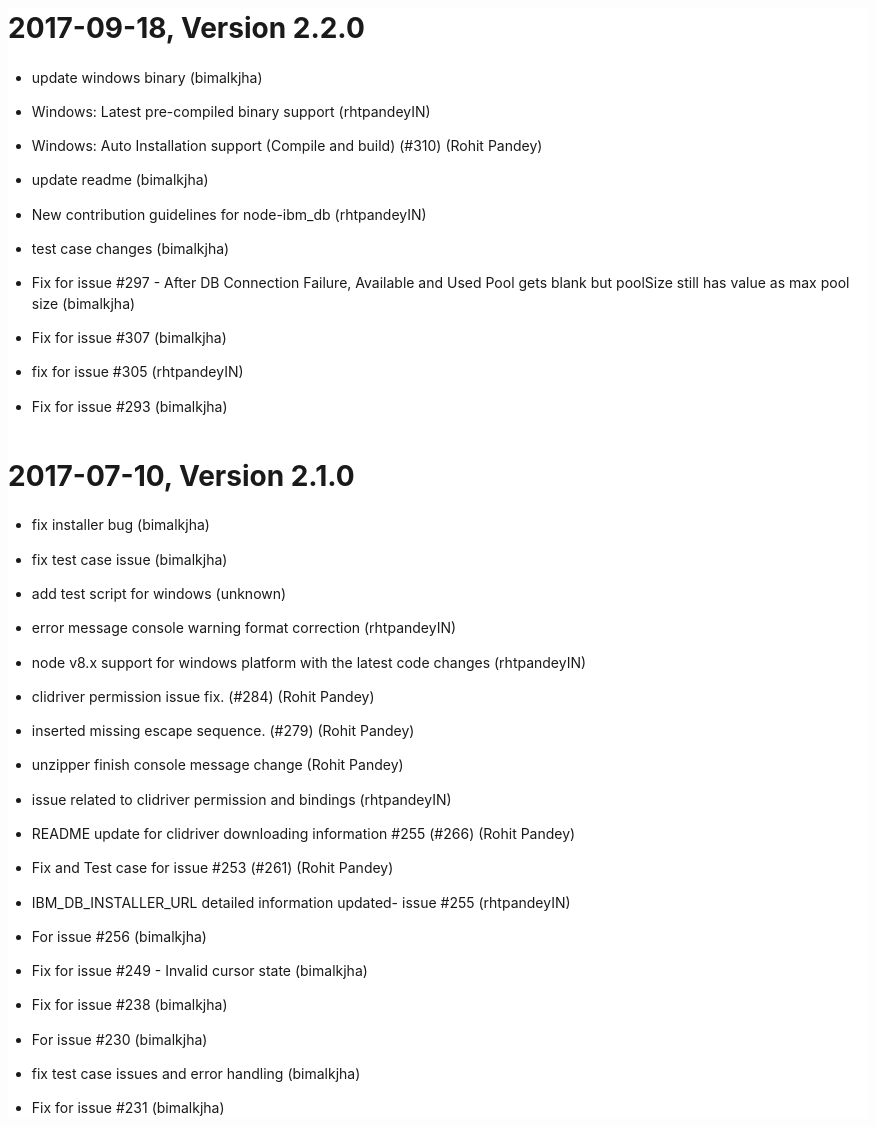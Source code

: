 
2017-09-18, Version 2.2.0
=========================

 * update windows binary (bimalkjha)

 * Windows: Latest pre-compiled binary support (rhtpandeyIN)

 * Windows: Auto Installation support (Compile and build) (#310) (Rohit Pandey)

 * update readme (bimalkjha)

 * New contribution guidelines for node-ibm_db (rhtpandeyIN)

 * test case changes (bimalkjha)

 * Fix for issue #297 - After DB Connection Failure, Available and Used Pool gets blank but poolSize still has value as max pool size (bimalkjha)

 * Fix for issue #307 (bimalkjha)

 * fix for issue #305 (rhtpandeyIN)

 * Fix for issue #293 (bimalkjha)


2017-07-10, Version 2.1.0
=========================

 * fix installer bug (bimalkjha)

 * fix test case issue (bimalkjha)

 * add test script for windows (unknown)

 * error message console warning format correction (rhtpandeyIN)

 * node v8.x support for windows platform with the latest code changes (rhtpandeyIN)

 * clidriver permission issue fix. (#284) (Rohit Pandey)

 * inserted missing escape sequence. (#279) (Rohit Pandey)

 * unzipper finish console message change (Rohit Pandey)

 * issue related to clidriver permission and bindings (rhtpandeyIN)

 * README update for clidriver downloading information #255 (#266) (Rohit Pandey)

 * Fix and Test case for issue #253 (#261) (Rohit Pandey)

 * IBM_DB_INSTALLER_URL detailed information updated- issue #255 (rhtpandeyIN)

 * For issue #256 (bimalkjha)

 * Fix for issue #249 - Invalid cursor state (bimalkjha)

 * Fix for issue #238 (bimalkjha)

 * For issue #230 (bimalkjha)

 * fix test case issues and error handling (bimalkjha)

 * Fix for issue #231 (bimalkjha)
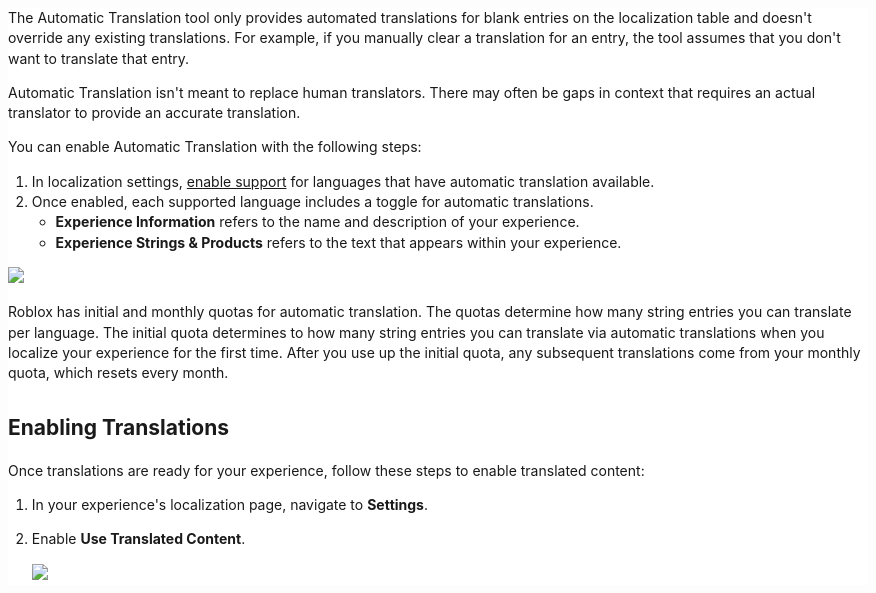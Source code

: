 The Automatic Translation tool only provides automated translations for blank entries on the localization table and doesn't override any existing translations. For example, if you manually clear a translation for an entry, the tool assumes that you don't want to translate that entry.

Automatic Translation isn't meant to replace human translators. There may often be gaps in context that requires an actual translator to provide an accurate translation.

You can enable Automatic Translation with the following steps:

1. In localization settings, [enable support](../../production/localization/accessing-localization-settings.md#setting-supported-languages) for languages that have automatic translation available.
2. Once enabled, each supported language includes a toggle for automatic translations.
   - **Experience Information** refers to the name and description of your experience.
   - **Experience Strings & Products** refers to the text that appears within your experience.

<img src="../../assets/localization/Portal-Automatic-Translation.png"
   width="800" />

<Alert severity="info">
Roblox has initial and monthly quotas for automatic translation. The quotas determine how many string entries you can translate per language. The initial quota determines to how many string entries you can translate via automatic translations when you localize your experience for the first time. After you use up the initial quota, any subsequent translations come from your monthly quota, which resets every month.
</Alert>

## Enabling Translations

Once translations are ready for your experience, follow these steps to enable translated content:

1. In your experience's localization page, navigate to **Settings**.
2. Enable **Use Translated Content**.

   <img src="../../assets/localization/Portal-Use-Translated-Content.png"
   width="800" />
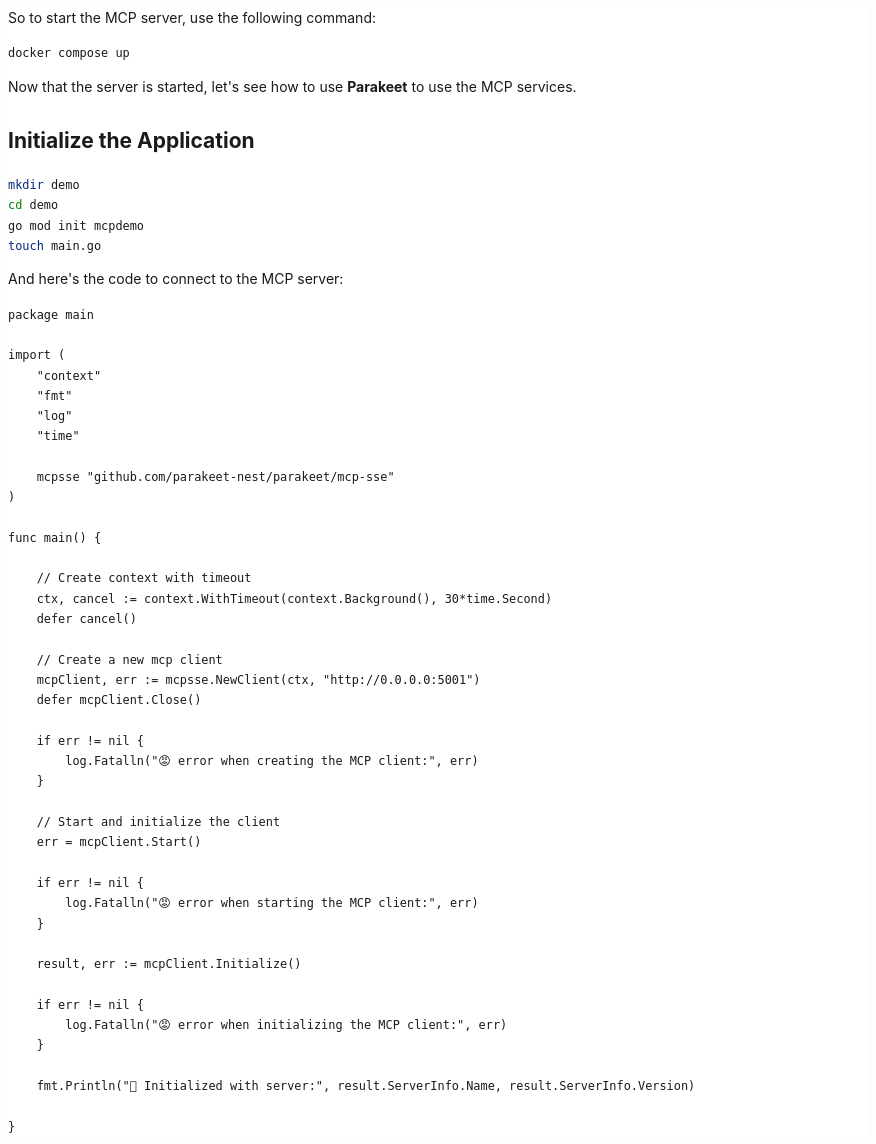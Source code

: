 So to start the MCP server, use the following command:

```bash
docker compose up
```

Now that the server is started, let's see how to use **Parakeet** to use the MCP services.

## Initialize the Application

```bash
mkdir demo
cd demo
go mod init mcpdemo
touch main.go
```

And here's the code to connect to the MCP server:

```golang
package main

import (
	"context"
	"fmt"
	"log"
	"time"

	mcpsse "github.com/parakeet-nest/parakeet/mcp-sse"
)

func main() {

	// Create context with timeout
	ctx, cancel := context.WithTimeout(context.Background(), 30*time.Second)
	defer cancel()

	// Create a new mcp client
	mcpClient, err := mcpsse.NewClient(ctx, "http://0.0.0.0:5001")
	defer mcpClient.Close()

	if err != nil {
		log.Fatalln("😡 error when creating the MCP client:", err)
	}

	// Start and initialize the client
	err = mcpClient.Start()

	if err != nil {
		log.Fatalln("😡 error when starting the MCP client:", err)
	}

	result, err := mcpClient.Initialize()

	if err != nil {
		log.Fatalln("😡 error when initializing the MCP client:", err)
	}

	fmt.Println("🚀 Initialized with server:", result.ServerInfo.Name, result.ServerInfo.Version)

}
```
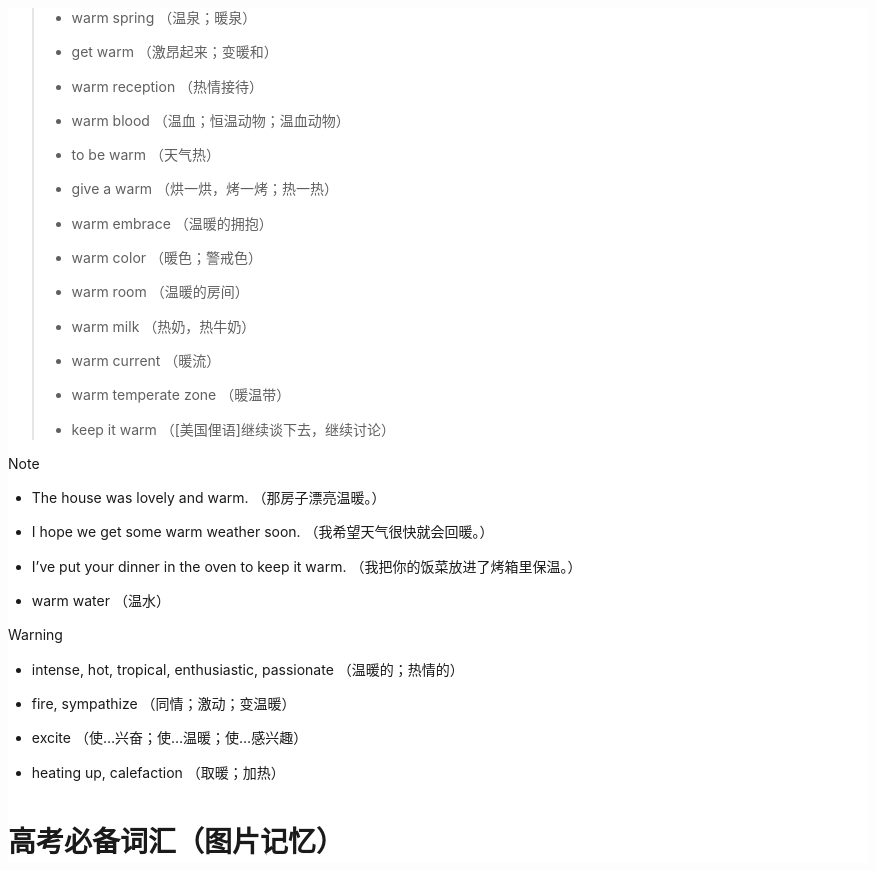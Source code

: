 > - warm spring （温泉；暖泉）
>
> - get warm （激昂起来；变暖和）
>
> - warm reception （热情接待）
>
> - warm blood （温血；恒温动物；温血动物）
>
> - to be warm （天气热）
>
> - give a warm （烘一烘，烤一烤；热一热）
>
> - warm embrace （温暖的拥抱）
>
> - warm color （暖色；警戒色）
>
> - warm room （温暖的房间）
>
> - warm milk （热奶，热牛奶）
>
> - warm current （暖流）
>
> - warm temperate zone （暖温带）
>
> - keep it warm （[美国俚语]继续谈下去，继续讨论）
>

> [!NOTE]
>
> - The house was lovely and warm. （那房子漂亮温暖。）
>
> - I hope we get some warm weather soon. （我希望天气很快就会回暖。）
>
> - I’ve put your dinner in the oven to keep it warm. （我把你的饭菜放进了烤箱里保温。）
>
> - warm water （温水）
>

> [!WARNING]
>
> - intense, hot, tropical, enthusiastic, passionate （温暖的；热情的）
>
> - fire, sympathize （同情；激动；变温暖）
>
> - excite （使…兴奋；使…温暖；使…感兴趣）
>
> - heating up, calefaction （取暖；加热）
>

# 高考必备词汇（图片记忆）
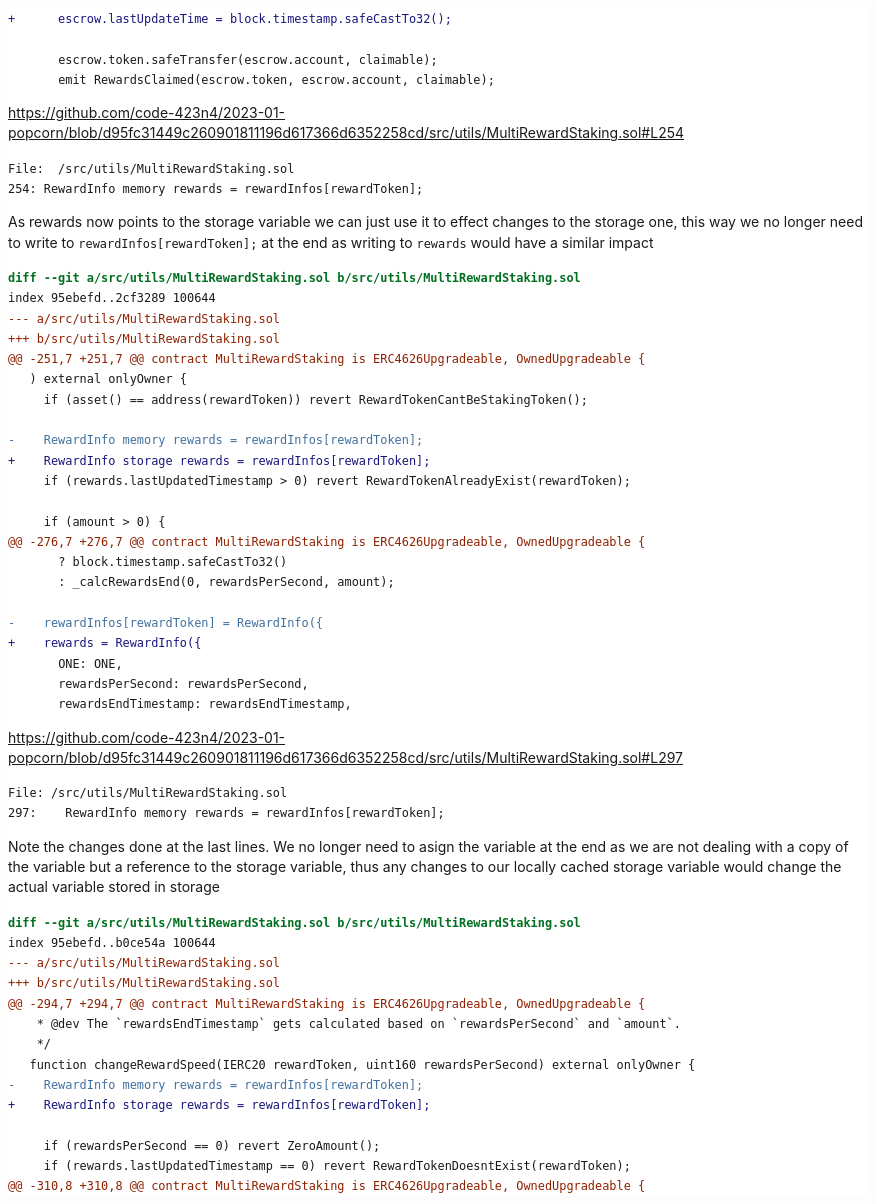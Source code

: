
 ```diff
+      escrow.lastUpdateTime = block.timestamp.safeCastTo32();

       escrow.token.safeTransfer(escrow.account, claimable);
       emit RewardsClaimed(escrow.token, escrow.account, claimable);
```

https://github.com/code-423n4/2023-01-popcorn/blob/d95fc31449c260901811196d617366d6352258cd/src/utils/MultiRewardStaking.sol#L254
```solidity
File:  /src/utils/MultiRewardStaking.sol   
254: RewardInfo memory rewards = rewardInfos[rewardToken];
```

As rewards now points to the storage variable we can just use it to effect changes to the storage one, this way we  no longer need to write to `rewardInfos[rewardToken];` at the end as writing to `rewards` would have a similar impact
```diff
diff --git a/src/utils/MultiRewardStaking.sol b/src/utils/MultiRewardStaking.sol
index 95ebefd..2cf3289 100644
--- a/src/utils/MultiRewardStaking.sol
+++ b/src/utils/MultiRewardStaking.sol
@@ -251,7 +251,7 @@ contract MultiRewardStaking is ERC4626Upgradeable, OwnedUpgradeable {
   ) external onlyOwner {
     if (asset() == address(rewardToken)) revert RewardTokenCantBeStakingToken();

-    RewardInfo memory rewards = rewardInfos[rewardToken];
+    RewardInfo storage rewards = rewardInfos[rewardToken];
     if (rewards.lastUpdatedTimestamp > 0) revert RewardTokenAlreadyExist(rewardToken);

     if (amount > 0) {
@@ -276,7 +276,7 @@ contract MultiRewardStaking is ERC4626Upgradeable, OwnedUpgradeable {
       ? block.timestamp.safeCastTo32()
       : _calcRewardsEnd(0, rewardsPerSecond, amount);

-    rewardInfos[rewardToken] = RewardInfo({
+    rewards = RewardInfo({
       ONE: ONE,
       rewardsPerSecond: rewardsPerSecond,
       rewardsEndTimestamp: rewardsEndTimestamp,
```

https://github.com/code-423n4/2023-01-popcorn/blob/d95fc31449c260901811196d617366d6352258cd/src/utils/MultiRewardStaking.sol#L297
```solidity
File: /src/utils/MultiRewardStaking.sol
297:    RewardInfo memory rewards = rewardInfos[rewardToken];
```
Note the changes done at the last lines. We no longer need to asign the variable at the end as we are not dealing with a copy of the variable but a reference to the storage variable, thus any changes to our locally cached storage variable would change the actual variable stored in storage

```diff
diff --git a/src/utils/MultiRewardStaking.sol b/src/utils/MultiRewardStaking.sol
index 95ebefd..b0ce54a 100644
--- a/src/utils/MultiRewardStaking.sol
+++ b/src/utils/MultiRewardStaking.sol
@@ -294,7 +294,7 @@ contract MultiRewardStaking is ERC4626Upgradeable, OwnedUpgradeable {
    * @dev The `rewardsEndTimestamp` gets calculated based on `rewardsPerSecond` and `amount`.
    */
   function changeRewardSpeed(IERC20 rewardToken, uint160 rewardsPerSecond) external onlyOwner {
-    RewardInfo memory rewards = rewardInfos[rewardToken];
+    RewardInfo storage rewards = rewardInfos[rewardToken];

     if (rewardsPerSecond == 0) revert ZeroAmount();
     if (rewards.lastUpdatedTimestamp == 0) revert RewardTokenDoesntExist(rewardToken);
@@ -310,8 +310,8 @@ contract MultiRewardStaking is ERC4626Upgradeable, OwnedUpgradeable {
```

» **EXERCISE AIM**:
Counting only lines above that contain the string "refers", report how many there are and write nothing further.

» **RESPONSE AREA**:
2